Confidence. Because only a sample of PCR tests are sequenced, there is a level of uncertainly in the headline statistics. In the week to 25 December the Sanger Institute’s estimate was that 80.8% of Covid-19 cases in England were caused by the Omicron variant. It said it had 95% confidence that the actual level of Omicron infection was between 78.8% and 80.8%, a very narrow range. In Shropshire, the estimate of Omicron prevalence was 78.0% but because fewer samples were sequenced there is a wider 95% confidence interval of 70.2% to 84.2%.
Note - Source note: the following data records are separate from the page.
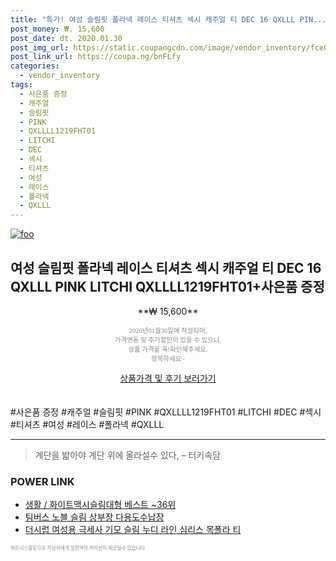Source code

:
 ```yaml
--- 
title: "특가! 여성 슬림핏 폴라넥 레이스 티셔츠 섹시 캐주얼 티 DEC 16 QXLLL PIN..." 
post_money: ₩. 15,600 
post_date: dt. 2020.01.30 
post_img_url: https://static.coupangcdn.com/image/vendor_inventory/fce0/8ed48f04a28fd0f6f12e4eeda04861a3b559f7104c1cfbc9fca8628de193.jpg 
post_link_url: https://coupa.ng/bnFLfy 
categories: 
  - vendor_inventory 
tags: 
  - 사은품 증정 
  - 캐주얼 
  - 슬림핏 
  - PINK 
  - QXLLLL1219FHT01 
  - LITCHI 
  - DEC 
  - 섹시 
  - 티셔츠 
  - 여성 
  - 레이스 
  - 폴라넥 
  - QXLLL 
--- 
```

[![foo](https://static.coupangcdn.com/image/vendor_inventory/fce0/8ed48f04a28fd0f6f12e4eeda04861a3b559f7104c1cfbc9fca8628de193.jpg)](https://coupa.ng/bnFLfy) 

## 여성 슬림핏 폴라넥 레이스 티셔츠 섹시 캐주얼 티 DEC 16 QXLLL PINK LITCHI QXLLLL1219FHT01+사은품 증정 
<p style="text-align: center;">**₩ 15,600**</p> 
<p style="text-align: center;"><span style="color: #898c8f; font-family: Georgia,Times,serif; font-size: 0.75em;">2020년01월30일에 작성되어, <br>가격변동 및 추가할인이 있을 수 있으니,<br> 상품 가격을 꼭!확인해주세요.<br>행복하세요~</span> 
</p>	 
<div markdown="0" style="text-align: center;"><a href="https://coupa.ng/bnFLfy" class="btn btn--success">상품가격 및 후기 보러가기</a></div> 
<br><br> 
  #사은품 증정 #캐주얼 #슬림핏 #PINK #QXLLLL1219FHT01 #LITCHI #DEC #섹시 #티셔츠 #여성 #레이스 #폴라넥 #QXLLL 
<hr> 

> 계단을 밟아야 계단 위에 올라설수 있다, – 터키속담 


### POWER LINK

* <a href="https://blog.naver.com/santokki14/221786692248" target="_blank">생활 / 화이트맥시슬림대형 베스트 ~36위</a>
* <a href="https://blog.naver.com/santokki14/221781218058" target="_blank">팀버스 노블 슬림 상부장 다용도수납장</a>
* <a href="https://blog.naver.com/fasyy4321/221790114757" target="_blank">더시럽 여성용 극세사 기모 슬림 누디 라인 심리스 목폴라 티</a>

<span style="color: #898c8f; font-family: Georgia,Times,serif; font-size: 0.55em;">파트너스활동으로 작성자에게 일정액의 커미션이 제공될수 있습니다.</span> 
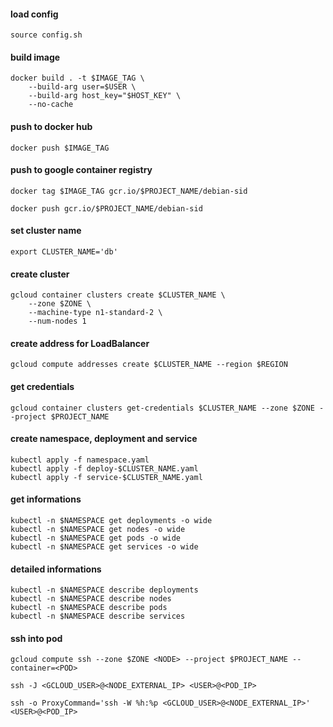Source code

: #### load config
```
source config.sh
```

#### build image
```
docker build . -t $IMAGE_TAG \
	--build-arg user=$USER \
	--build-arg host_key="$HOST_KEY" \
	--no-cache
```

#### push to docker hub
```
docker push $IMAGE_TAG
```

#### push to google container registry
```
docker tag $IMAGE_TAG gcr.io/$PROJECT_NAME/debian-sid
```

```
docker push gcr.io/$PROJECT_NAME/debian-sid
```

#### set cluster name
```
export CLUSTER_NAME='db'
```

#### create cluster
```
gcloud container clusters create $CLUSTER_NAME \
	--zone $ZONE \
	--machine-type n1-standard-2 \
	--num-nodes 1
```

#### create address for LoadBalancer
```
gcloud compute addresses create $CLUSTER_NAME --region $REGION
```

#### get credentials
```
gcloud container clusters get-credentials $CLUSTER_NAME --zone $ZONE --project $PROJECT_NAME
```

#### create namespace, deployment and service
```
kubectl apply -f namespace.yaml
kubectl apply -f deploy-$CLUSTER_NAME.yaml
kubectl apply -f service-$CLUSTER_NAME.yaml
```

#### get informations
```
kubectl -n $NAMESPACE get deployments -o wide
kubectl -n $NAMESPACE get nodes -o wide
kubectl -n $NAMESPACE get pods -o wide
kubectl -n $NAMESPACE get services -o wide
```

#### detailed informations
```
kubectl -n $NAMESPACE describe deployments
kubectl -n $NAMESPACE describe nodes
kubectl -n $NAMESPACE describe pods
kubectl -n $NAMESPACE describe services
```

#### ssh into pod
```
gcloud compute ssh --zone $ZONE <NODE> --project $PROJECT_NAME --container=<POD>
```

```
ssh -J <GCLOUD_USER>@<NODE_EXTERNAL_IP> <USER>@<POD_IP>
```

```
ssh -o ProxyCommand='ssh -W %h:%p <GCLOUD_USER>@<NODE_EXTERNAL_IP>' <USER>@<POD_IP>
```
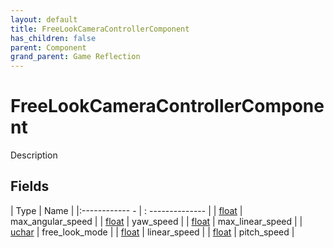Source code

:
 ```yaml
---
layout: default
title: FreeLookCameraControllerComponent
has_children: false
parent: Component
grand_parent: Game Reflection
---
```

# FreeLookCameraControllerComponent
Description 

## Fields
| Type | Name |
|:------------ - | : -------------- |
| [float](game-reflection/components/float.md) | max_angular_speed |
| [float](game-reflection/components/float.md) | yaw_speed |
| [float](game-reflection/components/float.md) | max_linear_speed |
| [uchar](game-reflection/enums/uchar.md) | free_look_mode |
| [float](game-reflection/components/float.md) | linear_speed |
| [float](game-reflection/components/float.md) | pitch_speed |

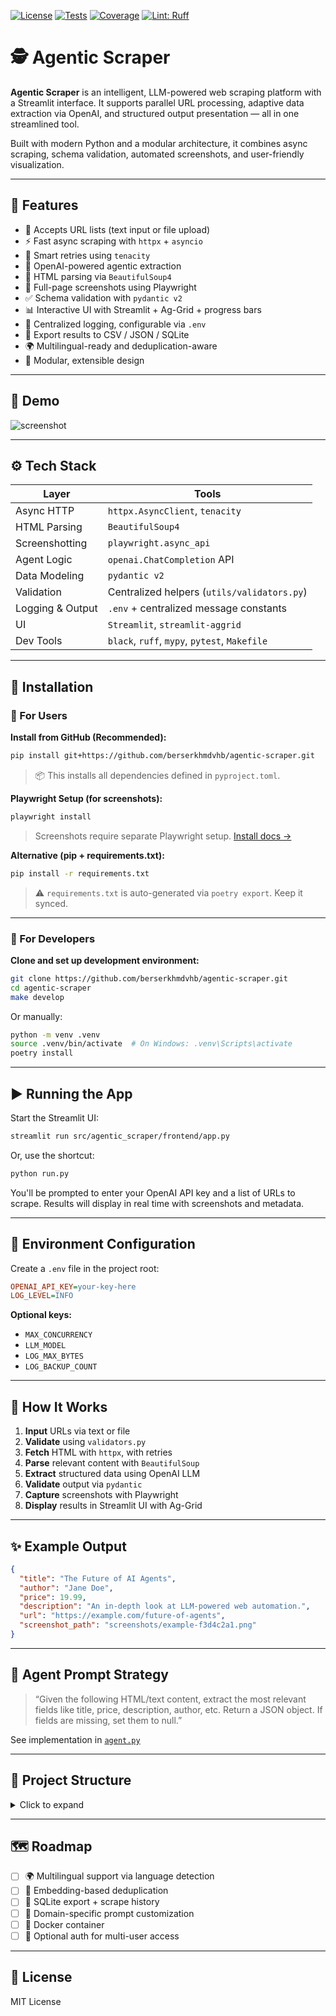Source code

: [![License](https://img.shields.io/github/license/berserkhmdvhb/agentic-scraper)](LICENSE)
[![Tests](https://github.com/berserkhmdvhb/charfinder/actions/workflows/tests.yml/badge.svg)](https://github.com/berserkhmdvhb/charfinder/actions/workflows/tests.yml)
[![Coverage](https://img.shields.io/coveralls/github/berserkhmdvhb/agentic-scraper/main?cacheSeconds=300)](https://coveralls.io/github/berserkhmdvhb/agentic-scraper?branch=main)
[![Lint: Ruff](https://img.shields.io/badge/lint-ruff-blue?logo=python\&logoColor=white)](https://docs.astral.sh/ruff)

# 🕵️ Agentic Scraper

**Agentic Scraper** is an intelligent, LLM-powered web scraping platform with a Streamlit interface. It supports parallel URL processing, adaptive data extraction via OpenAI, and structured output presentation — all in one streamlined tool.

Built with modern Python and a modular architecture, it combines async scraping, schema validation, automated screenshots, and user-friendly visualization.

---

## 🚀 Features

* 🔗 Accepts URL lists (text input or file upload)
* ⚡ Fast async scraping with `httpx` + `asyncio`
* 🔀 Smart retries using `tenacity`
* 🧠 OpenAI-powered agentic extraction
* 🔧 HTML parsing via `BeautifulSoup4`
* 📸 Full-page screenshots using Playwright
* ✅ Schema validation with `pydantic v2`
* 📊 Interactive UI with Streamlit + Ag-Grid + progress bars
* 🧲 Centralized logging, configurable via `.env`
* 📄 Export results to CSV / JSON / SQLite
* 🌍 Multilingual-ready and deduplication-aware
* 🧹 Modular, extensible design

---

## 📸 Demo

![screenshot](assets/screenshot.png)

---

## ⚙️ Tech Stack

| Layer            | Tools                                         |
| ---------------- | --------------------------------------------- |
| Async HTTP       | `httpx.AsyncClient`, `tenacity`               |
| HTML Parsing     | `BeautifulSoup4`                              |
| Screenshotting   | `playwright.async_api`                        |
| Agent Logic      | `openai.ChatCompletion` API                   |
| Data Modeling    | `pydantic v2`                                 |
| Validation       | Centralized helpers (`utils/validators.py`)   |
| Logging & Output | `.env` + centralized message constants        |
| UI               | `Streamlit`, `streamlit-aggrid`               |
| Dev Tools        | `black`, `ruff`, `mypy`, `pytest`, `Makefile` |

---

## 🧰 Installation

### 👤 For Users

**Install from GitHub (Recommended):**

```bash
pip install git+https://github.com/berserkhmdvhb/agentic-scraper.git
```

> 📦 This installs all dependencies defined in `pyproject.toml`.

**Playwright Setup (for screenshots):**

```bash
playwright install
```

> Screenshots require separate Playwright setup. [Install docs →](https://playwright.dev/python/docs/intro)

**Alternative (pip + requirements.txt):**

```bash
pip install -r requirements.txt
```

> ⚠️ `requirements.txt` is auto-generated via `poetry export`. Keep it synced.

---

### 💼 For Developers

**Clone and set up development environment:**

```bash
git clone https://github.com/berserkhmdvhb/agentic-scraper.git
cd agentic-scraper
make develop
```

Or manually:

```bash
python -m venv .venv
source .venv/bin/activate  # On Windows: .venv\Scripts\activate
poetry install
```

---

## ▶️ Running the App

Start the Streamlit UI:

```bash
streamlit run src/agentic_scraper/frontend/app.py
```

Or, use the shortcut:

```bash
python run.py
```

You'll be prompted to enter your OpenAI API key and a list of URLs to scrape. Results will display in real time with screenshots and metadata.

---

## 🔧 Environment Configuration

Create a `.env` file in the project root:

```ini
OPENAI_API_KEY=your-key-here
LOG_LEVEL=INFO
```

**Optional keys:**

* `MAX_CONCURRENCY`
* `LLM_MODEL`
* `LOG_MAX_BYTES`
* `LOG_BACKUP_COUNT`

---

## 🧪 How It Works

1. **Input** URLs via text or file
2. **Validate** using `validators.py`
3. **Fetch** HTML with `httpx`, with retries
4. **Parse** relevant content with `BeautifulSoup`
5. **Extract** structured data using OpenAI LLM
6. **Validate** output via `pydantic`
7. **Capture** screenshots with Playwright
8. **Display** results in Streamlit UI with Ag-Grid

---

## ✨ Example Output

```json
{
  "title": "The Future of AI Agents",
  "author": "Jane Doe",
  "price": 19.99,
  "description": "An in-depth look at LLM-powered web automation.",
  "url": "https://example.com/future-of-agents",
  "screenshot_path": "screenshots/example-f3d4c2a1.png"
}
```

---

## 🧠 Agent Prompt Strategy

> “Given the following HTML/text content, extract the most relevant fields like title, price, description, author, etc. Return a JSON object. If fields are missing, set them to null.”

See implementation in [`agent.py`](src/agentic_scraper/backend/scraper/agent.py)

---

## 📁 Project Structure

<details>
<summary>Click to expand</summary>

```
agentic_scraper/
├── .env                         # Local config
├── Makefile                     # Dev commands
├── pyproject.toml               # Dependencies & tools
├── run.py                       # CLI launcher
├── README.md                    # Project docs
├── sample.env                   # Example .env
├── docs/                        # Additional docs
│   └── development/, testing/
├── logs/                        # Per-env logs
│   ├── DEV/, UAT/, PROD/
├── screenshots/                 # Screenshot output
├── src/agentic_scraper/         # Main codebase
│   ├── backend/
│   │   ├── config/              # Constants, types, messages
│   │   ├── core/                # Logging, settings
│   │   ├── scraper/             # Agents, parser, fetcher
│   │   └── utils/               # Validators, helpers
│   └── frontend/                # Streamlit UI
│       └── app.py
├── tests/                       # Unit + integration tests
```

</details>

---

## 🗺 Roadmap

* [ ] 🌍 Multilingual support via language detection
* [ ] 🧠 Embedding-based deduplication
* [ ] 📂 SQLite export + scrape history
* [ ] 🧰 Domain-specific prompt customization
* [ ] 🚧 Docker container
* [ ] 🔐 Optional auth for multi-user access

---

## 📜 License

MIT License
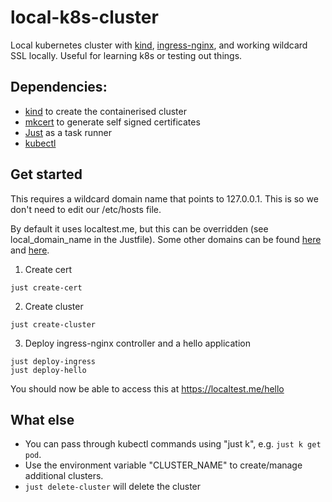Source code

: # local-k8s-cluster

Local kubernetes cluster with [kind](https://github.com/kubernetes-sigs/kind), [ingress-nginx](https://github.com/kubernetes/ingress-nginx), and working wildcard SSL locally. Useful for learning k8s or testing out things.

## Dependencies:
- [kind](https://github.com/kubernetes-sigs/kind) to create the containerised cluster
- [mkcert](https://github.com/FiloSottile/mkcert) to generate self signed certificates
- [Just](https://github.com/casey/just) as a task runner
- [kubectl](https://kubernetes.io/docs/tasks/tools/#kubectl)

## Get started

This requires a wildcard domain name that points to 127.0.0.1. This is so we don't need to edit our /etc/hosts file.

By default it uses localtest.me, but this can be overridden (see local_domain_name in the Justfile). Some other domains can be found [here](https://gist.github.com/tinogomes/c425aa2a56d289f16a1f4fcb8a65ea65) and [here](https://stackoverflow.com/questions/1562954/public-wildcard-domain-name-to-resolve-to-127-0-0-1).

1. Create cert

```
just create-cert
```

2. Create cluster

```
just create-cluster
```

3. Deploy ingress-nginx controller and a hello application

```
just deploy-ingress
just deploy-hello
```

You should now be able to access this at https://localtest.me/hello


## What else

 - You can pass through kubectl commands using "just k", e.g. `just k get pod`.
 - Use the environment variable "CLUSTER_NAME" to create/manage additional clusters.
 - `just delete-cluster` will delete the cluster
Daily Covid case rates. We have got used to hearing about the number of new positive cases on the evening news programmes. This is a bit misleading. The daily data issued daily is the number of cases reported that day, not the number people who tested positive that day. The number of reported cases tends to dip during weekends and public holidays and shoot up afterwards. The reported cases are redistributed to date of test over a period of a few days. In the graphs on this blog, I use a seven day moving average to calculate infection rates, smoothing out the daily fluctuations from reporting and testing.